Devenir enseignant créatif

C’est la créativité de l’enseignant que Chaîné examine, au chapitre 7, à partir de son expérience en art dramatique en contexte de formation dans une université canadienne. Sa démarche est fondée sur l’accompagnement et le dialogue pour co-construire avec ses étudiants des projets interdisciplinaires de création en art qui ne soient pas préconçus et qui demandent un engagement et une prise de risques conjoints. Ses expérimentations la conduisent à écrire que devenir un enseignant créatif est un défi qu’il est possible de relever. Celui-ci invite à faire confiance dans l’imagination collective qui « s’intériorise progressivement afin de devenir un outil de pensé intra individuelle » (Clerc-Georgy cité par Chainé p. 129) ainsi que dans l’improvisation et dans la collaboration féconde entre étudiants et enseignants où chacun se retrouve dans une position qui avoisine celle d’artiste chercheur [5]. Au chapitre 9, Border et Nyffleler rendent compte d’un dispositif innovant Innokick mis en place pour des ingénieurs et des économistes à la Haute école pédagogique de Suisse occidentale en lien avec la Haute école d’arts appliquées de Lausanne. La créativité enseignée repose sur du learning by doing dans des ateliers qui nécessitent un pilotage habile pour maintenir la motivation et prévenir l’exclusion de certains participants ainsi que la dégradation des relations lorsque l’on traverse des zones d’inconfort et d’insécurité. Devenir un enseignant créatif demande donc des compétences dans la compréhension et la gestion de groupes où une attention se doit être portée à chacun et chacune.

Conclusion

On peut donc apprendre à être enseignant créatif et le devenir. Il s’agit là vraisemblablement d’une des conditions pour que l’école inclusive devienne une réalité et puisse prendre en compte la diversité de ses élèves : « L’impératif d’accessibilité entend […] changer les conceptions de l’enseignement : il fait de la créativité et de la réactivité des acteurs de l’école la condition essentielle à la création d’un environnement scolaire inclusif, c’est-à-dire réceptif à la variabilité cognitive de ses élèves au sein des classes et, plus généralement, à la diversité scolaire » (Ebersold, 2017, p. 90). Dans cette perspective, cette pédagogie de la créativité prônée par Capron Puozzo ne saurait-elle pas développer des habiletés qui redonneraient aux enseignants une certaine légitimité pédagogique dans domaine de l’inclusion ?

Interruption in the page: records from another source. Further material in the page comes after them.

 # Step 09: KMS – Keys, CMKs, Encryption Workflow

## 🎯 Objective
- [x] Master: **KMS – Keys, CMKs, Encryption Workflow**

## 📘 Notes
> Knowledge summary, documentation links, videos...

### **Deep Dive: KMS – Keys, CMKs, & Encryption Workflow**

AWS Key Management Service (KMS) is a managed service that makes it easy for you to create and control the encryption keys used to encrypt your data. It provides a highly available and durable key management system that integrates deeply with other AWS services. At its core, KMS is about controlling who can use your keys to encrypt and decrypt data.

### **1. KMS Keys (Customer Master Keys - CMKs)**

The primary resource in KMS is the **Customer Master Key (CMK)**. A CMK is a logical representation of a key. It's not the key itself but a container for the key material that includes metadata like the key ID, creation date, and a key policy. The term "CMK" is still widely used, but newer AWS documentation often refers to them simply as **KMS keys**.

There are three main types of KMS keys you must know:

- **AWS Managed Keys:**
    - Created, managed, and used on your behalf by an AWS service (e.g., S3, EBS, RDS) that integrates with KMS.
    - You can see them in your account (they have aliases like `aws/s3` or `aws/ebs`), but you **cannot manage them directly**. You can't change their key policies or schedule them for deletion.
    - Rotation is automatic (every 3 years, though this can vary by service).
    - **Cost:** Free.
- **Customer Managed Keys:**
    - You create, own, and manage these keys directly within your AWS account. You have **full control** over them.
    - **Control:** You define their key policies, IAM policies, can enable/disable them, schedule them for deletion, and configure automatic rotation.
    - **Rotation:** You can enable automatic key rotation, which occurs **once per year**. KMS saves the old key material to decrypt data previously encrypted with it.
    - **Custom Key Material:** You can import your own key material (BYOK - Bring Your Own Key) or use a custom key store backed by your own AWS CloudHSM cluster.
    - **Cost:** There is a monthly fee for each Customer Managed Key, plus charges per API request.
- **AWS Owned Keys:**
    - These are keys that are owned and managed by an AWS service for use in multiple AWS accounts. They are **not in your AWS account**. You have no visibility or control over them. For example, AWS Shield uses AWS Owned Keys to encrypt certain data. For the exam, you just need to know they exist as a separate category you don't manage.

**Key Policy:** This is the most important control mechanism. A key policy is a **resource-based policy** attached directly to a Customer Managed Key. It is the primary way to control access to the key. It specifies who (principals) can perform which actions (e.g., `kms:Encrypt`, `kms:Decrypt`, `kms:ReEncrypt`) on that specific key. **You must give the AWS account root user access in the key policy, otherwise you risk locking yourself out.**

Ebersold, S (2017). L’École inclusive, face à l’impératif d’accessibilité. Education et sociétés 2017/2, 40, 89-103.

Ministère de l’Éducation nationale, de la Jeunesse et des Sports. (2015). Socle commun de connaissances, de compétences et de culture. https://www.education.gouv.fr/​le-socle-commun-de-connaissances-de-competences-et-de-culture-12512 (récupéré à cette adresse le 30 août 2020).

Licence : CC by-nc-nd

Notes

[1On ne retrouve plus cette définition de l’innovation sur le site de l’Éducation nationale à l’adresse donnée par Capron Puozzo https://www.education.gouv.fr/cid73878/l-innovation-un-facteur-cle-pour-construire-l-ecole-de-demain.html. On peut toutefois la retrouver encore sur le site de la CARDIE de Limoges :
http://pedagogie.ac-limoges.fr/cardie/spip.php?article6

[2La pensée divergente est la capacité à générer des idées nombreuses et diverses.

[3La pensée associative permet des combinaisons inédites de deux ou trois éléments a priori indépendants.

[4La pensée convergente permet de focaliser sur une seule idée parmi une multitude.

[5Cette question de l’artiste chercheur a été est abordée dans le champ de la danse par Betty Mercier-Lefèvre. Voir Chercheurs et artistes : du trouble dans la place, Recherches en danse [En ligne], 6 | 2017, mis en ligne le 15 novembre 2017, consulté le 30 août 2020.